Mi riferisco cioè al rialzo dell’ultimo anno degli indici azionari che più che un movimento di ripresa diffuso e generalizzato, è stato il frutto di un eccezionale crescita dei prezzi delle azioni di poche ma gigantesche società che, a causa del loro enorme valore di mercato (Apple ha una capitalizzazione pari al Pil della Francia, Nvidia a quello dell’Italia …), hanno anche un grande peso negli indici.
Tant’è vero, ad esempio, che l’S&P 500 (uno degli indici principali di Wall Street) è salito nel 1° semestre 2024 di ben il 15% grazie all’exploit delle azioni delle “Magnifiche 10” (Apple, Microsoft, Nvidia, Alphabet, Amazon, Saudi Aramco, Meta, TSMC, Berkshire Hathaway, Eli Lilly) che per capitalizzazione pesano quasi quanto le restati 490 società dell’indice.
Nello stesso periodo il medesimo indice (S&P 500) nella versione “Equal Weighted” - dove cioè le azioni delle 500 società statunitensi sono pesate tutte alla stessa maniera - ha realizzato un ben più “modesto” + 4%.
Quindi pur essendo innegabile che tali mega società stanno continuando a realizzare enormi profitti e sono, probabilmente, le meglio “attrezzate” per cogliere le opportunità di sviluppo offerte da innovazione tecnologica ed intelligenza artificiale, è altrettanto vero che quegli investitori che avessero portafogli particolarmente focalizzati su di esse, dovrebbero rendersi bene conto dei rischi derivanti da questa concentrazione: rischi sia di volatilità (cioè di forte oscillazioni dei prezzi) che di credito (se anche una di queste mega-aziende dovesse un domani affrontare una crisi, l’impatto potrebbe essere significativo).

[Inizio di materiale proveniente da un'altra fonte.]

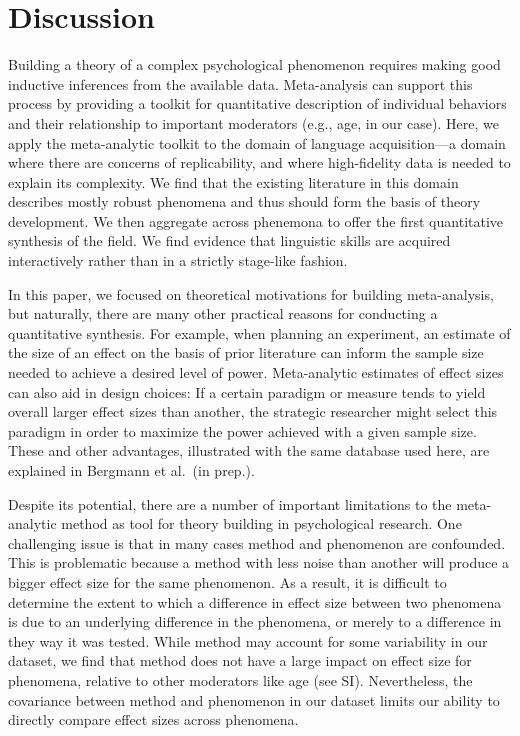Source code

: \documentclass[english,floatsintext,man]{apa6}
\begin{document}
\section{Discussion}\label{discussion}

Building a theory of a complex psychological phenomenon requires making
good inductive inferences from the available data. Meta-analysis can
support this process by providing a toolkit for quantitative description
of individual behaviors and their relationship to important moderators
(e.g., age, in our case). Here, we apply the meta-analytic toolkit to
the domain of language acquisition---a domain where there are concerns
of replicability, and where high-fidelity data is needed to explain its
complexity. We find that the existing literature in this domain
describes mostly robust phenomena and thus should form the basis of
theory development. We then aggregate across phenemona to offer the
first quantitative synthesis of the field. We find evidence that
linguistic skills are acquired interactively rather than in a strictly
stage-like fashion.

In this paper, we focused on theoretical motivations for building
meta-analysis, but naturally, there are many other practical reasons for
conducting a quantitative synthesis. For example, when planning an
experiment, an estimate of the size of an effect on the basis of prior
literature can inform the sample size needed to achieve a desired level
of power. Meta-analytic estimates of effect sizes can also aid in design
choices: If a certain paradigm or measure tends to yield overall larger
effect sizes than another, the strategic researcher might select this
paradigm in order to maximize the power achieved with a given sample
size. These and other advantages, illustrated with the same database
used here, are explained in Bergmann et al.~(in prep.).

Despite its potential, there are a number of important limitations to
the meta-analytic method as tool for theory building in psychological
research. One challenging issue is that in many cases method and
phenomenon are confounded. This is problematic because a method with
less noise than another will produce a bigger effect size for the same
phenomenon. As a result, it is difficult to determine the extent to
which a difference in effect size between two phenomena is due to an
underlying difference in the phenomena, or merely to a difference in
they way it was tested. While method may account for some variability in
our dataset, we find that method does not have a large impact on effect
size for phenomena, relative to other moderators like age (see SI).
Nevertheless, the covariance between method and phenomenon in our
dataset limits our ability to directly compare effect sizes across
phenomena.
\end{document}
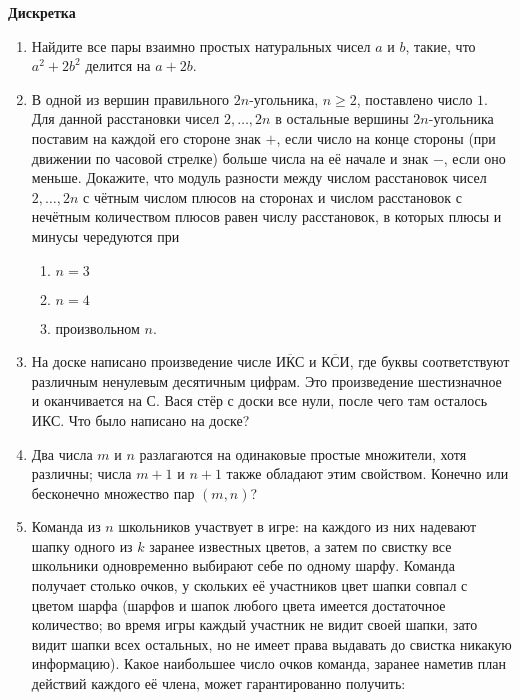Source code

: 


  \clearpage
  \pagestyle{empty}
  {\Large\bf Дискретка}
  \begin{enumerate}
    \item Найдите все пары взаимно простых натуральных чисел $a$ и $b$, такие, что $a^2 + 2b^2$ делится на $a+2b$.
    \item В одной из вершин правильного $2n$-угольника, $n\ge2$, поставлено число $1$. Для данной расстановки чисел $2,\dots,2n$ в остальные 
    вершины $2n$-угольника поставим на каждой его стороне знак $+$, если число на конце стороны (при движении по часовой стрелке)
    больше числа на её начале и знак $-$, если оно меньше. Докажите, что модуль разности между числом расстановок чисел $2,\dots,2n$ с
    чётным числом плюсов на сторонах и числом расстановок с нечётным количеством плюсов равен числу расстановок, в которых плюсы и минусы
    чередуются при 
      \begin{enumerate}[label=(\asbuk*)]
        \item $n=3$
        \item $n=4$
        \item произвольном $n$.
      \end{enumerate}
    \item На доске написано произведение числе $\overline{\text{ИКС}}$ и $\overline{\text{КСИ}}$, где буквы соответствуют различным
    ненулевым десятичным цифрам. Это произведение шестизначное и оканчивается на С. Вася стёр с доски все нули, после чего там осталось
    ИКС. Что было написано на доске?
    \item Два числа $m$ и $n$ разлагаются на одинаковые простые множители, хотя различны; числа $m+1$ и $n+1$ также обладают этим свойством.
    Конечно или бесконечно множество пар $(m, n)$?
    \item Команда из $n$ школьников участвует в игре: на каждого из них надевают шапку одного из $k$ заранее известных
    цветов, а затем по свистку все школьники одновременно выбирают себе по одному шарфу. Команда получает столько
    очков, у скольких её участников цвет шапки совпал с цветом шарфа (шарфов и шапок любого цвета имеется достаточное
    количество; во время игры каждый участник не видит своей шапки, зато видит шапки всех остальных, но не имеет права
    выдавать до свистка никакую информацию). Какое наибольшее число очков команда, заранее наметив план действий
    каждого её члена, может гарантированно получить:
      \begin{enumerate}[label=(\asbuk*)]

\end{enumerate}
\end{enumerate}
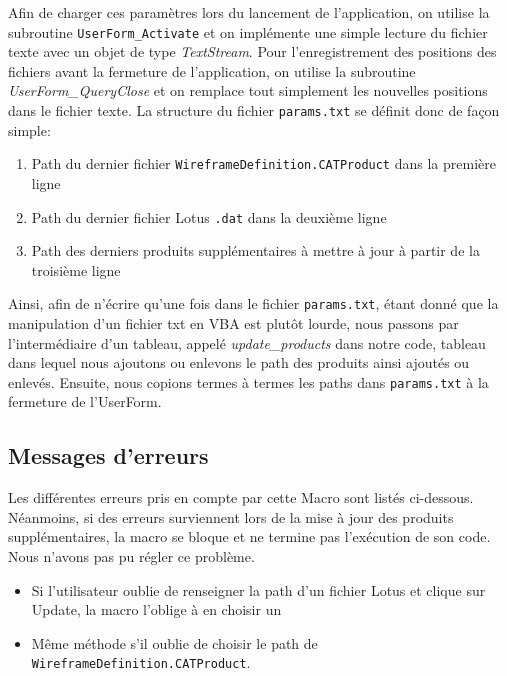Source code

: \par Afin de charger ces paramètres lors du lancement de l'application, on utilise la subroutine \texttt{UserForm\_Activate} et on implémente une simple lecture du fichier texte  avec un objet de type \textit{TextStream}. Pour l'enregistrement des positions des fichiers avant la fermeture de l'application, on utilise la subroutine \textit{UserForm\_QueryClose} et on remplace tout simplement les nouvelles positions dans le fichier texte. La structure du fichier \texttt{params.txt} se définit donc de façon simple:
\begin{enumerate}
    \item Path du dernier fichier \texttt{WireframeDefinition.CATProduct} dans la première ligne
    \item Path du dernier fichier Lotus \texttt{.dat} dans la deuxième ligne
    \item Path des derniers produits supplémentaires à mettre à jour à partir de la troisième ligne
\end{enumerate}

\par Ainsi, afin de n'écrire qu'une fois dans le fichier \texttt{params.txt}, étant donné que la manipulation d'un fichier txt en VBA est plutôt lourde, nous passons par l'intermédiaire d'un tableau, appelé \textit{update\_products} dans notre code,  tableau dans lequel nous ajoutons ou enlevons le path des produits ainsi ajoutés ou enlevés. Ensuite, nous copions termes à termes les paths dans \texttt{params.txt} à la fermeture de l'UserForm.

\subsection{Messages d'erreurs} %

\par Les différentes erreurs pris en compte par cette Macro sont listés ci-dessous. Néanmoins, si des erreurs surviennent lors de la  mise à jour des produits supplémentaires, la macro se bloque et ne termine pas l'exécution de son code. Nous n'avons pas pu régler ce problème.

\begin{itemize}
    \item Si l'utilisateur oublie de renseigner la path d'un fichier Lotus et clique sur Update, la macro l'oblige à en choisir un
    \item Même méthode s'il oublie de choisir le path de \texttt{WireframeDefinition.CATProduct}.
\end{itemize}
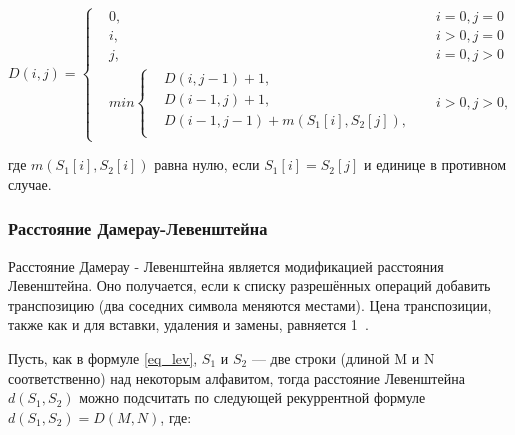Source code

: \documentclass[a4paper,12pt]{article}
\begin{document}
		    \begin{equation}
		     D(i, j) =  \left\{
			\begin{aligned}
				&0, && i = 0, j = 0\\
		    	&i, && i > 0, j = 0\\
		    	&j, && i = 0, j > 0\\
		    	&min \left\{
				\begin{aligned}
					&D(i, j - 1) + 1,\\
		            &D(i - 1, j) + 1, \\
		            &D(i - 1, j - 1) + m(S_{1}[i], S_{2}[j]),\\
		        \end{aligned} \right. &&i > 0, j > 0,
			\end{aligned} \right.
			\label{eq_lev}
			\end{equation}
				    
		    где $m(S_{1}[i], S_{2}[i])$  равна нулю, если $S_{1}[i] = S_{2}[j]$ и 					единице в противном случае. ~\cite{lev_pas} \\
		     		
		    
	  	\subsubsection{Расстояние Дамерау-Левенштейна}
		    Расстояние Дамерау - Левенштейна является модификацией расстояния Левенштейна. Оно получается, если к списку разрешённых операций добавить транспозицию (два соседних символа меняются местами). Цена транспозиции, также как и для вставки, удаления и замены, равняется 1~\cite{dam_lev_habr}.
	
		    
		    Пусть, как в формуле \ref{eq_lev}, $S_{1}$ и $S_{2}$ — две строки (длиной M и N соответственно) над некоторым алфавитом, тогда расстояние Левенштейна $d(S_{1}, S_{2})$ можно подсчитать по следующей рекуррентной формуле $d(S_{1}, S_{2}) = D(M, N)$, где:
		    
\end{document}
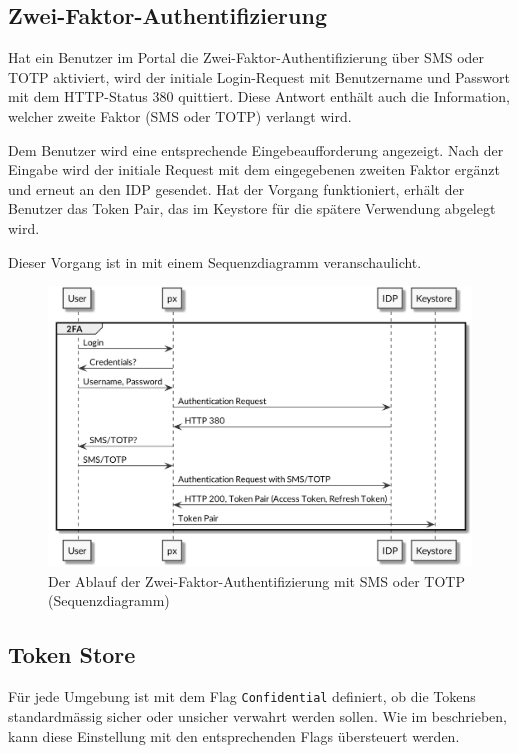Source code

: \subsection{Zwei-Faktor-Authentifizierung}

Hat ein Benutzer im Portal die Zwei-Faktor-Authentifizierung über SMS oder TOTP aktiviert, wird der initiale Login-Request mit Benutzername und Passwort mit dem HTTP-Status 380 quittiert. Diese Antwort enthält auch die Information, welcher zweite Faktor (SMS oder TOTP) verlangt wird.

Dem Benutzer wird eine entsprechende Eingebeaufforderung angezeigt. Nach der Eingabe wird der initiale Request mit dem eingegebenen zweiten Faktor ergänzt und erneut an den IDP gesendet. Hat der Vorgang funktioniert, erhält der Benutzer das Token Pair, das im Keystore für die spätere Verwendung abgelegt wird.

Dieser Vorgang ist in  mit einem Sequenzdiagramm veranschaulicht.

\begin{figure}
    \centering
    \includegraphics[width=\linewidth]{pics/sequence-2fa.png}
    \caption{Der Ablauf der Zwei-Faktor-Authentifizierung mit SMS oder TOTP (Sequenzdiagramm)}
    \label{fig:2fa}
\end{figure}

\subsection{Token Store}
\label{sec:Realisierung-Token-Store}

Für jede Umgebung ist mit dem Flag \texttt{Confidential} definiert, ob die Tokens standardmässig sicher oder unsicher verwahrt werden sollen. Wie im  beschrieben, kann diese Einstellung mit den entsprechenden Flags übersteuert werden.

A tal riguardo è, quindi, essenziale verificare se la tipologia degli strumenti finanziari detenuti sia prevalentemente quella dei fondi “passivi” e/o etf, cioè di quegli strumenti che replicano pedissequamente la composizione degli indici azionari (con conseguente presenza dominante dei soliti “titoloni”).
In tal caso il mio consiglio è quello di ridurre il peso di tali prodotti “passivi” a vantaggio di strumenti di risparmio “attivi” caratterizzati da una costante e professionale attività - da parte delle società di gestione – di selezione ed investimento in azioni di società di qualunque dimensione (quindi non solo “Extra Large”) con prospettive interessanti di crescita e rivalutazione. Con questo termino, inviando a tutti un “caldo” saluto. (La prossima volta, comunque, vado al mare!!!)